Hong Kong Concludes Two More CDTAs

by Roddy Sage on May 17, 2010

in SME's, Taxation Legislation

The Inland Revenue Department signed comprehensive double taxation agreements with Hungary and Kuwait on May 13, 2010.  This takes to 10 the number of comprehensive double taxation agreements that Hong Kong has signed.  With agreements having been reached with a number of other countries, including Austria, France, Ireland, Japan, Switzerland and Liechtenstein, Hong Kong has clearly demonstrated its willingness to meet the OECD’s requirements for tax transparency.  Attached is a brief summary of the rates of withholding tax applicable to dividends, interest and royalties under the appropriate treaties.  However, it should be noted that Hong Kong does not levy any withholding tax on dividends and interest, and levies only a “notional” withholding tax of 4.95% on royalties paid by a Hong Kong company to a non-resident (16.5% on a notional profit ratio of 30% of the royalty paid).

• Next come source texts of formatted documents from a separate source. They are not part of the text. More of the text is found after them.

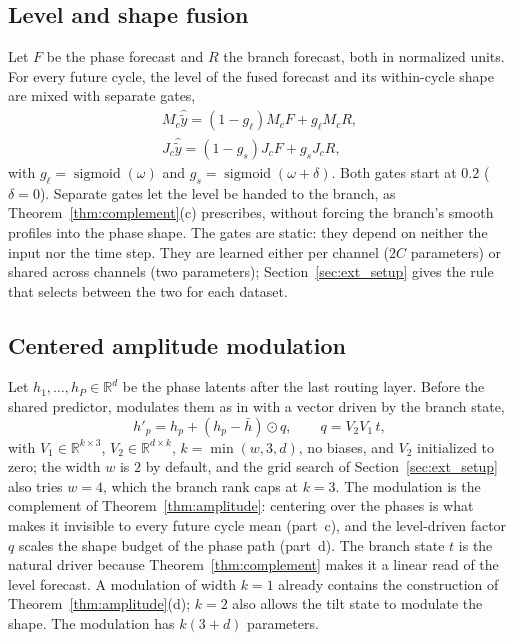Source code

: {\subsection{Level and shape fusion}
\label{sec:ext_fusion}

Let $F$ be the phase forecast and $R$ the branch forecast, both in normalized units. For every future cycle, the level of the fused forecast and its within-cycle shape are mixed with separate gates,
\begin{equation}
\begin{gathered}
M_c\hat{\tilde y}=(1-g_\ell)M_cF+g_\ell M_cR,\\
J_c\hat{\tilde y}=(1-g_s)J_cF+g_sJ_cR,
\end{gathered}
\label{eq:fusion}
\end{equation}
with $g_\ell=\operatorname{sigmoid}(\omega)$ and $g_s=\operatorname{sigmoid}(\omega+\delta)$. Both gates start at $0.2$ ($\delta=0$). Separate gates let the level be handed to the branch, as Theorem~\ref{thm:complement}(c) prescribes, without forcing the branch's smooth profiles into the phase shape. The gates are static: they depend on neither the input nor the time step. They are learned either per channel ($2C$ parameters) or shared across channels (two parameters); Section~\ref{sec:ext_setup} gives the rule that selects between the two for each dataset.

\subsection{Centered amplitude modulation}
\label{sec:ext_modulation}

Let $h_1,\dots,h_P\in\mathbb R^d$ be the phase latents after the last routing layer. Before the shared predictor, \sysLA modulates them as in  with a vector driven by the branch state,
\begin{equation}
h'_p=h_p+(h_p-\bar h)\odot q,\qquad q=V_2V_1\,t,
\label{eq:la_modulation}
\end{equation}
with $V_1\in\mathbb R^{k\times3}$, $V_2\in\mathbb R^{d\times k}$, $k=\min(w,3,d)$, no biases, and $V_2$ initialized to zero; the width $w$ is $2$ by default, and the grid search of Section~\ref{sec:ext_setup} also tries $w=4$, which the branch rank caps at $k=3$. The modulation is the complement of Theorem~\ref{thm:amplitude}: centering over the phases is what makes it invisible to every future cycle mean (part~c), and the level-driven factor $q$ scales the shape budget of the phase path (part~d). The branch state $t$ is the natural driver because Theorem~\ref{thm:complement} makes it a linear read of the level forecast. A modulation of width $k=1$ already contains the construction of Theorem~\ref{thm:amplitude}(d); $k=2$ also allows the tilt state to modulate the shape. The modulation has $k(3+d)$ parameters.

}
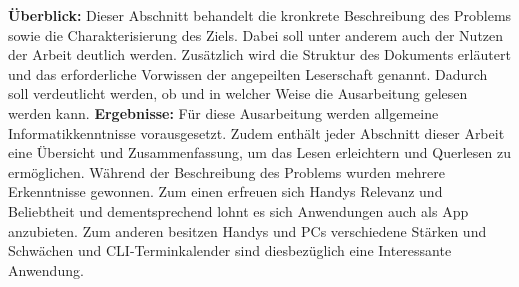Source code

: 
\textbf{Überblick:}
Dieser Abschnitt behandelt die kronkrete Beschreibung des Problems sowie die Charakterisierung des Ziels. Dabei soll unter anderem auch der Nutzen der Arbeit deutlich werden.\newline
Zusätzlich wird die Struktur des Dokuments erläutert und das erforderliche Vorwissen der angepeilten Leserschaft genannt. Dadurch soll verdeutlicht werden, ob und in welcher Weise die Ausarbeitung gelesen werden kann.\newline
\textbf{Ergebnisse:}
Für diese Ausarbeitung werden allgemeine Informatikkenntnisse vorausgesetzt. 
Zudem enthält jeder Abschnitt dieser Arbeit eine Übersicht und Zusammenfassung, um das Lesen erleichtern und Querlesen zu ermöglichen.\newline
Während der Beschreibung des Problems wurden mehrere Erkenntnisse gewonnen. Zum einen erfreuen sich Handys Relevanz und Beliebtheit und dementsprechend lohnt es sich Anwendungen auch als App anzubieten. Zum anderen besitzen Handys und PCs verschiedene Stärken und Schwächen und CLI-Terminkalender sind diesbezüglich eine Interessante Anwendung.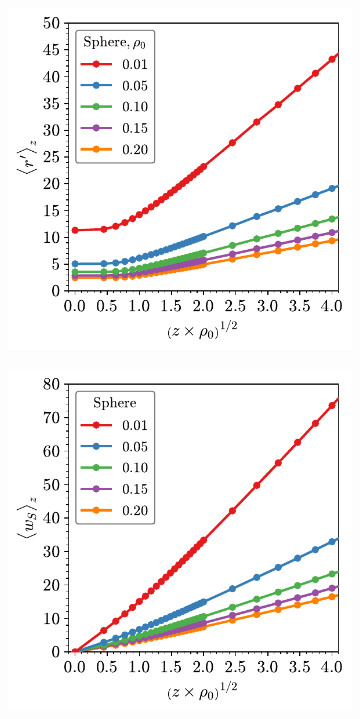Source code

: \begin{figure}

	\begin{subfigure}[b]{0.45\textwidth}
         \centering
         \includegraphics[width=\textwidth]{./figures/quasi2d/d_z_3d_sphere.pdf}
         \caption{}
         \label{fig:wda}
     \end{subfigure}
     \hfill
	\begin{subfigure}[b]{0.45\textwidth}
         \centering
         \includegraphics[width=\textwidth]{./figures/quasi2d/w_z_3d_sphere.pdf}
         \caption{}
         \label{fig:wdb}
     \end{subfigure}
     \hfill     
     

\end{figure}
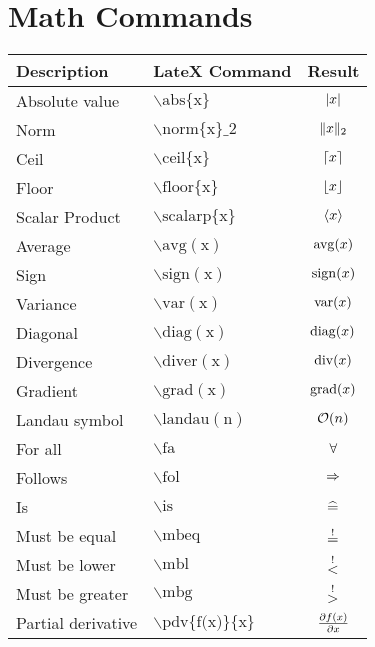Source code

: \documentclass[
  a4paper, 
  fontsize=12pt, 
  titlepage, 
  listof=totocnumbered, 
  index=totoc,        
  bibliography=totocnumbered, 
  numbers=noenddot
]{scrartcl}
\begin{document}
\section{Math Commands}

  \begin{tabular}{l  l  c}
    \toprule
      Description & LateX Command & Result \\[3pt]
    \midrule
      Absolute value & $\backslash \text{abs}\lbrace \text{x} \rbrace$ & $\lvert x\rvert$ \\[3pt]
      Norm & $\backslash \text{norm}\lbrace \text{x} \rbrace\_2$ & $\lVert x\rVert_2$ \\[3pt]
      Ceil & $\backslash \text{ceil}\lbrace \text{x} \rbrace$ & $\lceil x\rceil$ \\[3pt]
      Floor & $\backslash \text{floor}\lbrace \text{x} \rbrace$ & $\lfloor x\rfloor$ \\[3pt]
      Scalar Product & $\backslash \text{scalarp}\lbrace \text{x} \rbrace$ & $\langle x\rangle$ \\[3pt]
      Average & $\backslash \text{avg}( \text{x} )$ & $\operatorname{avg}(x)$ \\[3pt]
      Sign & $\backslash \text{sign}( \text{x} )$ & $\operatorname{sign}(x)$ \\[3pt]
      Variance & $\backslash \text{var}( \text{x} )$ & $\operatorname{var}(x)$ \\[3pt]
      Diagonal & $\backslash \text{diag}( \text{x} )$ & $\operatorname{diag}(x)$ \\[3pt]
      Divergence & $\backslash \text{diver}( \text{x} )$ & $\operatorname{div}(x)$ \\[3pt]
      Gradient & $\backslash \text{grad}( \text{x} )$ & $\operatorname{grad}(x)$ \\[3pt]
      Landau symbol & $\backslash \text{landau}( \text{n} )$ & $\operatorname{\mathcal{O}}(n)$ \\[3pt]
      \midrule
      For all & $\backslash \text{fa}$ & $\forall$ \\[3pt]
      Follows & $\backslash \text{fol}$ & $\Rightarrow$ \\[3pt]
      Is & $\backslash \text{is}$ & $\widehat{=}$ \\[3pt]
      Must be equal & $\backslash \text{mbeq}$ & $\overset{!}{=}$ \\[3pt]
      Must be lower & $\backslash \text{mbl}$ & $\overset{!}{<}$ \\[3pt]
      Must be greater & $\backslash \text{mbg}$ & $\overset{!}{>}$ \\[3pt]
      Partial derivative & $\backslash \text{pdv}\lbrace \text{f(x)} \rbrace\lbrace \text{x} \rbrace$ & $\frac{\partial f(x)}{\partial x}$ \\[3pt]

\end{tabular}
\end{document}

Withholding Tax Rates Under Hong Kong Treaties

Country
Dividends
Royalties
Interest
Belgium
5-15%(1)
5%
10%
Brunei Darussalam
Nil
5%
5-10%(2)
Hungary
5 – 10%(10)
5%
5%
Indonesia
5-10%(3)
5%
10%
Kuwait
0-5%(11)
5%
5%
Luxembourg
0-10%(4)
3%
Nil
Mainland China
5-10%(5)
7%
7%
The Netherlands
0-10%(6)
3%
Nil
Thailand
10%
5-10%(8)
10-15%(7)
Vietnam
10%
7-10%(9)
10%
Explanatory notes
Note (1) 5% if the beneficial owner is a company that directly holds at least 10% of the capital of the company paying the dividends.  In all other cases, 15%.
Note (2) 5% if the recipient is a bank or financial institution.  In all other cases, 10%.
Note (3) 5% if the beneficial owner is a company directly owning at least 25% of the capital of the company paying the dividend.  In all other cases, 10%.
Note (4) 0% if the beneficial owner is a company directly owning at least 10% of the capital of the company paying the dividends or a participation with an acquisition cost of at least EUR1.2 million in the company paying the dividends.  In all other cases, 10%.
Note (5) 5% if the beneficial owner is a company that directly holds at least 25% of the capital of the company paying the dividends.  In all other cases, 10%
Note (6) 0% if the beneficial owner is a company directly owning at least 10% of the capital of the company paying the dividends, provided that:

  • the shares are traded on a recognised stock exchange, or
  • at least 50% of the shares in the qualifying recipient company are regularly traded on a recognised stock exchange.

In all other cases, 10%.

Note (7) 10% if the recipient is a financial institution or insurance company, or in respect to arm’s-length transactions concerning the sale of equipment, merchandise or services.  In all other cases, 15%.
Note (8) 5% if for the use of or the right to use, any copyright of literary, artistic or scientific work.  10% if for the use of, or the right to use, any patent, trademark, design or model, plan, secret formula or process, and 15% in all other cases.
Note (9) 7% if for the use of, or the right to use, any patent, design or model, plan, secret formula or process.  In all other cases, 10%.
Note (10) 5% if the beneficial owner is a company directly owning at least 10% of the capital of the company paying the dividends.  In all other cases 10%.
Note (11) 0% if the beneficial owner is the government, 5% in all other cases.